5 phrases to help your shy child feel brave

Every parent wants to see their children socializing with their peers, running around the playground, playing, chatting and all that. In fact, most parents might get worried when it dawns on them that their child is the shy type. However, as against the way most people see it, being shy isn’t something bad – it’s completely natural, except when it’s not, though, and in which case you might want to find out the root cause of the problem and address appropriately. If you discover that your child is naturlly shy, though and you want to help them feel brave, below are 5 phrases that can help:

  1. “He/she is not shy, just not talkative”

One thing you don’t ever want to do to your shy child is to allow anybody label them “shy”, as this is one surefire way to get them to own that identity and “accept defeat”. So whenever someone says something about your child being shy, counter by saying they’re simply not talkative – makes the child feel better, since very few people would actually love to be regarded as talkative.

  1. “How did you do that?”

Whenever your shy child does something great, praise them for it. Shyness is just a small fraction of their personality; look for other traits they have that you can praise them for, and do just that. Are they good at mathematics, commend them. It’s simple, instead of dwelling on their weaknesses, hype up their strengths, and they’ll become more confident.

  1. “Do you want to lead the next family meeting?”

Most shy children are only shy outside the “territory,” i.e when they are around people they’re not used to, so it’s very likely your shy child won’t have any problem with the idea of leading the family meeting. That’s a good place to start helping them develop the confidence they need to be a bit more outspoken. They’ll likely soon begin to believe that they can do it.

  1. “Let’s attend the party together”

Since the whole anxiety of your shy child is centered around their fear of leaving their “territory,” they’ll still feel very safe and less uneasy about the idea of attending a party, provided you promised to be there with them. At the party, though, you might want to take it a step further by indirectly suggesting they mix up with their peers, without being pushing, of course.

  1. ” “

Yes, that’s an empty line, which simply means saying NOTHING. Sometimes, the best thing you can say is nothing, and that applies here. Most times, when someone directs a question to your shy child, you might feel the need to either help them answer the question or just urge them to answer. However, doing these is just you telling that child that they’re not equal to the task, so they most likely quit trying. This is not the result you want. Give that shy child some time to try. You may smile at them if they look at your face, but don’t rush to the rescue.
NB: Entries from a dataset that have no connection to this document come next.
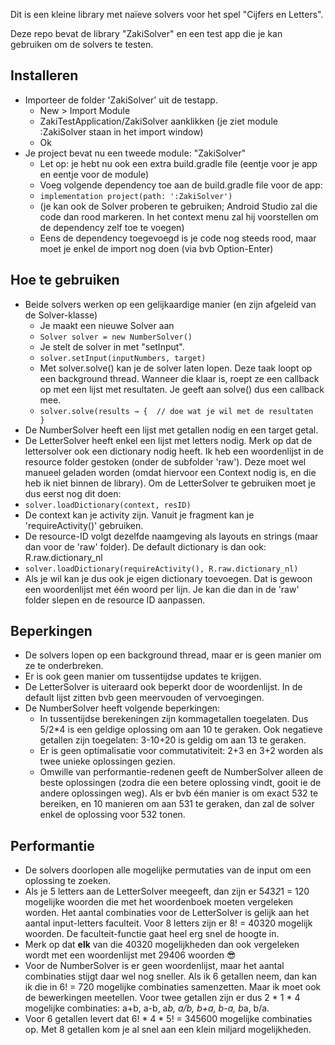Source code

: Dit is een kleine library met naïeve solvers voor het spel "Cijfers en Letters".

Deze repo bevat de library "ZakiSolver" en een test app die je kan gebruiken om de solvers te testen.

## Installeren

- Importeer de folder 'ZakiSolver' uit de testapp.
    - New > Import Module
    - ZakiTestApplication/ZakiSolver aanklikken (je ziet module :ZakiSolver staan in het import window)
    - Ok
- Je project bevat nu een tweede module: "ZakiSolver"
    - Let op: je hebt nu ook een extra build.gradle file (eentje voor je app en eentje voor de module)
    - Voeg volgende dependency toe aan de build.gradle file voor de app:
    - `implementation project(path: ':ZakiSolver')`
    - (je kan ook de Solver proberen te gebruiken; Android Studio zal die code dan rood markeren. In het context menu zal hij voorstellen om de dependency zelf toe te voegen)
    - Eens de dependency toegevoegd is je code nog steeds rood, maar moet je enkel de import nog doen (via bvb Option-Enter)

## Hoe te gebruiken

- Beide solvers werken op een gelijkaardige manier (en zijn afgeleid van de Solver-klasse)
    - Je maakt een nieuwe Solver aan
    - `Solver solver = new NumberSolver()`
    - Je stelt de solver in met "setInput".
    - `solver.setInput(inputNumbers, target)`
    - Met solver.solve() kan je de solver laten lopen. Deze taak loopt op een background thread. Wanneer die klaar is, roept ze een callback op met een lijst met resultaten. Je geeft aan solve() dus een callback mee.
    - `solver.solve(results → { 
        // doe wat je wil met de resultaten 
    }`
- De NumberSolver heeft een lijst met getallen nodig en een target getal.
- De LetterSolver heeft enkel een lijst met letters nodig. Merk op dat de lettersolver ook een dictionary nodig heeft. Ik heb een woordenlijst in de resource folder gestoken (onder de subfolder 'raw'). Deze moet wel manueel geladen worden (omdat hiervoor een Context nodig is, en die heb ik niet binnen de library). Om de LetterSolver te gebruiken moet je dus eerst nog dit doen:
- `solver.loadDictionary(context, resID)`
- De context kan je activity zijn. Vanuit je fragment kan je 'requireActivity()' gebruiken.
- De resource-ID volgt dezelfde naamgeving als layouts en strings (maar dan voor de 'raw' folder). De default dictionary is dan ook: R.raw.dictionary_nl
- `solver.loadDictionary(requireActivity(), R.raw.dictionary_nl)`
- Als je wil kan je dus ook je eigen dictionary toevoegen. Dat is gewoon een woordenlijst met één woord per lijn. Je kan die dan in de 'raw' folder slepen en de resource ID aanpassen.

## Beperkingen

- De solvers lopen op een background thread, maar er is geen manier om ze te onderbreken.
- Er is ook geen manier om tussentijdse updates te krijgen.
- De LetterSolver is uiteraard ook beperkt door de woordenlijst. In de default lijst zitten bvb geen meervouden of vervoegingen.
- De NumberSolver heeft volgende beperkingen:
    - In tussentijdse berekeningen zijn kommagetallen toegelaten. Dus 5/2*4 is een geldige oplossing om aan 10 te geraken. Ook negatieve getallen zijn toegelaten: 3-10+20 is geldig om aan 13 te geraken.
    - Er is geen optimalisatie voor commutativiteit: 2+3 en 3+2 worden als twee unieke oplossingen gezien.
    - Omwille van performantie-redenen geeft de NumberSolver alleen de beste oplossingen (zodra die een betere oplossing vindt, gooit ie de andere oplossingen weg). Als er bvb één manier is om exact 532 te bereiken, en 10 manieren om aan 531 te geraken, dan zal de solver enkel de oplossing voor 532 tonen.

## Performantie

- De solvers doorlopen alle mogelijke permutaties van de input om een oplossing te zoeken.
- Als je 5 letters aan de LetterSolver meegeeft, dan zijn er 5*4*3*2*1 = 120 mogelijke woorden die met het woordenboek moeten vergeleken worden. Het aantal combinaties voor de LetterSolver is gelijk aan het aantal input-letters faculteit. Voor 8 letters zijn er 8! = 40320 mogelijk woorden. De faculteit-functie gaat heel erg snel de hoogte in.
- Merk op dat **elk** van die 40320 mogelijkheden dan ook vergeleken wordt met een woordenlijst met 29406 woorden 😎
- Voor de NumberSolver is er geen woordenlijst, maar het aantal combinaties stijgt daar wel nog sneller. Als ik 6 getallen neem, dan kan ik die in 6! = 720 mogelijke combinaties samenzetten. Maar ik moet ook de bewerkingen meetellen. Voor twee getallen zijn er dus 2 * 1 * 4 mogelijke combinaties:  a+b, a-b, a*b, a/b, b+a, b-a, b*a, b/a.
- Voor 6 getallen levert dat 6! * 4 * 5! = 345600 mogelijke combinaties op. Met 8 getallen kom je al snel aan een klein miljard mogelijkheden.

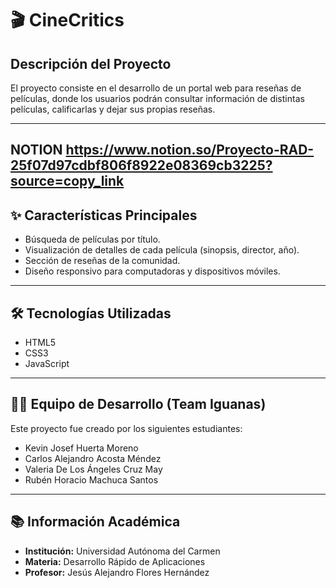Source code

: # 🎬 CineCritics


## Descripción del Proyecto
El proyecto consiste en el desarrollo de un portal web para reseñas de películas, donde los usuarios podrán consultar información de distintas películas, calificarlas y dejar sus propias reseñas.

---
NOTION
https://www.notion.so/Proyecto-RAD-25f07d97cdbf806f8922e08369cb3225?source=copy_link
---

## ✨ Características Principales
* Búsqueda de películas por título.
* Visualización de detalles de cada película (sinopsis, director, año).
* Sección de reseñas de la comunidad.
* Diseño responsivo para computadoras y dispositivos móviles.

---

## 🛠️ Tecnologías Utilizadas
* HTML5
* CSS3
* JavaScript

---

## 👨‍💻 Equipo de Desarrollo (Team Iguanas)

Este proyecto fue creado por los siguientes estudiantes:

* Kevin Josef Huerta Moreno
* Carlos Alejandro Acosta Méndez
* Valeria De Los Ángeles Cruz May
* Rubén Horacio Machuca Santos

---

## 📚 Información Académica

* **Institución:** Universidad Autónoma del Carmen
* **Materia:** Desarrollo Rápido de Aplicaciones
* **Profesor:** Jesús Alejandro Flores Hernández
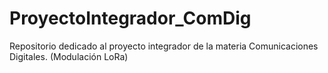 # ProyectoIntegrador_ComDig
Repositorio dedicado al proyecto integrador de la materia Comunicaciones Digitales. (Modulación LoRa)
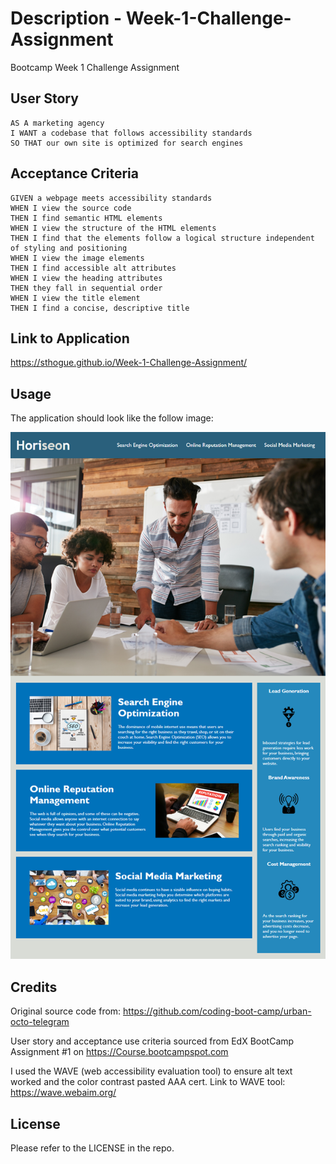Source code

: # Description - Week-1-Challenge-Assignment
Bootcamp Week 1 Challenge Assignment

## User Story
    AS A marketing agency
    I WANT a codebase that follows accessibility standards
    SO THAT our own site is optimized for search engines

## Acceptance Criteria
    GIVEN a webpage meets accessibility standards
    WHEN I view the source code
    THEN I find semantic HTML elements
    WHEN I view the structure of the HTML elements
    THEN I find that the elements follow a logical structure independent of styling and positioning
    WHEN I view the image elements
    THEN I find accessible alt attributes
    WHEN I view the heading attributes
    THEN they fall in sequential order
    WHEN I view the title element
    THEN I find a concise, descriptive title

## Link to Application
https://sthogue.github.io/Week-1-Challenge-Assignment/

## Usage

The application should look like the follow image: 

![screenshot of final page mockup](assets/01-html-css-git-homework-demo.png)

## Credits

Original source code from: https://github.com/coding-boot-camp/urban-octo-telegram

User story and acceptance use criteria sourced from EdX BootCamp Assignment #1 on https://Course.bootcampspot.com 

I used the WAVE (web accessibility evaluation tool) to ensure alt text worked and the color contrast pasted AAA cert.
Link to WAVE tool: https://wave.webaim.org/

## License

Please refer to the LICENSE in the repo.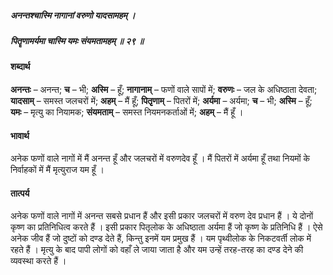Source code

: ##### अनन्तश्चास्मि नागानां वरुणो यादसामहम् ।
##### पितॄणामर्यमा चास्मि यमः संयमतामहम् ॥ २९ ॥

#### शब्दार्थ

**अनन्तः** – अनन्त; **च** – भी; **अस्मि** – हूँ; **नागानाम्** – फणों वाले सापों में; **वरुणः** – जल के अधिष्ठाता देवता; **यादसाम्** – समस्त जलचरों में; **अहम्** – मैं हूँ; **पितृृणाम्** – पितरों में; **अर्यमा** – अर्यमा; **च** – भी; **अस्मि** – हूँ; **यमः** – मृत्यु का नियामक; **संयमताम्** – समस्त नियमनकर्ताओं में; **अहम्** – मैं हूँ ।

#### भावार्थ

अनेक फणों वाले नागों में मैं अनन्त हूँ और जलचरों में वरुणदेव हूँ । मैं पितरों में अर्यमा हूँ तथा नियमों के निर्वाहकों में मैं मृत्युराज यम हूँ ।

#### तात्पर्य

अनेक फणों वाले नागों में अनन्त सबसे प्रधान हैं और इसी प्रकार जलचरों में वरुण देव प्रधान हैं । ये दोनों कृष्ण का प्रतिनिधित्व करते हैं । इसी प्रकार पितृलोक के अधिष्ठाता अर्यमा हैं जो कृष्ण के प्रतिनिधि हैं । ऐसे अनेक जीव हैं जो दुष्टों को दण्ड देते हैं, किन्तु इनमें यम प्रमुख हैं । यम पृथ्वीलोक के निकटवर्ती लोक में रहते हैं । मृत्यु के बाद पापी लोगों को वहाँ ले जाया जाता है और यम उन्हें तरह-तरह का दण्ड देने की व्यवस्था करते हैं ।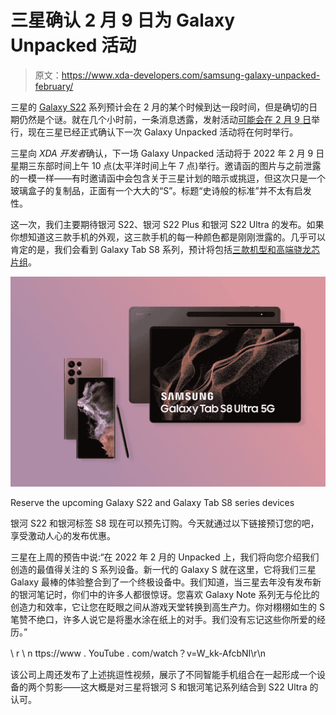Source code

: # 三星确认 2 月 9 日为 Galaxy Unpacked 活动

> 原文：<https://www.xda-developers.com/samsung-galaxy-unpacked-february/>

三星的 [Galaxy S22](https://www.xda-developers.com/samsung-galaxy-s22/) 系列预计会在 2 月的某个时候到达一段时间，但是确切的日期仍然是个谜。就在几个小时前，一条消息透露，发射活动[可能会在 2 月 9 日](https://www.xda-developers.com/galaxy-s22-launch-date-leak/)举行，现在三星已经正式确认下一次 Galaxy Unpacked 活动将在何时举行。

三星向 *XDA 开发者*确认，下一场 Galaxy Unpacked 活动将于 2022 年 2 月 9 日星期三东部时间上午 10 点(太平洋时间上午 7 点)举行。邀请函的图片与之前泄露的一模一样——有时邀请函中会包含关于三星计划的暗示或挑逗，但这次只是一个玻璃盒子的复制品，正面有一个大大的“S”。标题“史诗般的标准”并不太有启发性。

这一次，我们主要期待银河 S22、银河 S22 Plus 和银河 S22 Ultra 的发布。如果你想知道这三款手机的外观，这三款手机的每一种颜色都是刚刚泄露的。几乎可以肯定的是，我们会看到 Galaxy Tab S8 系列，预计将包括[三款机型和高端骁龙芯片组](https://www.xda-developers.com/galaxy-tab-s8-series-leak/)。

 <picture>![Reserve the upcoming Galaxy S22 series and Galaxy Tab S8 series devices while watching the launch event live and unlock some exclusive offers.](img/b92277b9e7ad6cb4853a1e76bc2b4708.png)</picture> 

Reserve the upcoming Galaxy S22 and Galaxy Tab S8 series devices

银河 S22 和银河标签 S8 现在可以预先订购。今天就通过以下链接预订您的吧，享受激动人心的发布优惠。

三星在上周的预告中说:“在 2022 年 2 月的 Unpacked 上，我们将向您介绍我们创造的最值得关注的 S 系列设备。新一代的 Galaxy S 就在这里，它将我们三星 Galaxy 最棒的体验整合到了一个终极设备中。我们知道，当三星去年没有发布新的银河笔记时，你们中的许多人都很惊讶。您喜欢 Galaxy Note 系列无与伦比的创造力和效率，它让您在眨眼之间从游戏天堂转换到高生产力。你对栩栩如生的 S 笔赞不绝口，许多人说它是将墨水涂在纸上的对手。我们没有忘记这些你所爱的经历。”

\ r \ n ttps://www . YouTube . com/watch？v=W_kk-AfcbNI\r\n

该公司上周还发布了上述挑逗性视频，展示了不同智能手机组合在一起形成一个设备的两个剪影——这大概是对三星将银河 S 和银河笔记系列结合到 S22 Ultra 的认可。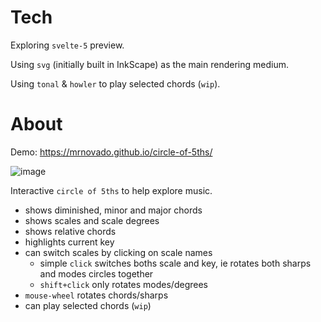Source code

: # Tech

Exploring `svelte-5` preview.

Using `svg` (initially built in InkScape) as the main rendering medium.

Using `tonal` & `howler` to play selected chords (`wip`).

# About

Demo: https://mrnovado.github.io/circle-of-5ths/

![image](https://github.com/MrNovado/circle-of-5ths/assets/4604289/ef66053e-c0e8-4e17-ac7b-1a5f7fabcdb9)

Interactive `circle of 5ths` to help explore music.

- shows diminished, minor and major chords
- shows scales and scale degrees
- shows relative chords
- highlights current key
- can switch scales by clicking on scale names
  - simple `click` switches boths scale and key, ie rotates both sharps and modes circles together
  - `shift+click` only rotates modes/degrees
- `mouse-wheel` rotates chords/sharps
- can play selected chords (`wip`)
That way, the child believes you trust them to answer and won’t want to let you down.

Overall, helping a shy child feel brave might be an arduous task, but with patience and determination, you can do it. However, worthy of note is the fact that not all shyness needs any form of “corrective” work; some are actually healthy – moreover a shy child won’t run into trouble at school too often. You should only come in if your child’s shyness is preventing them from doing things they should “normally” be doing.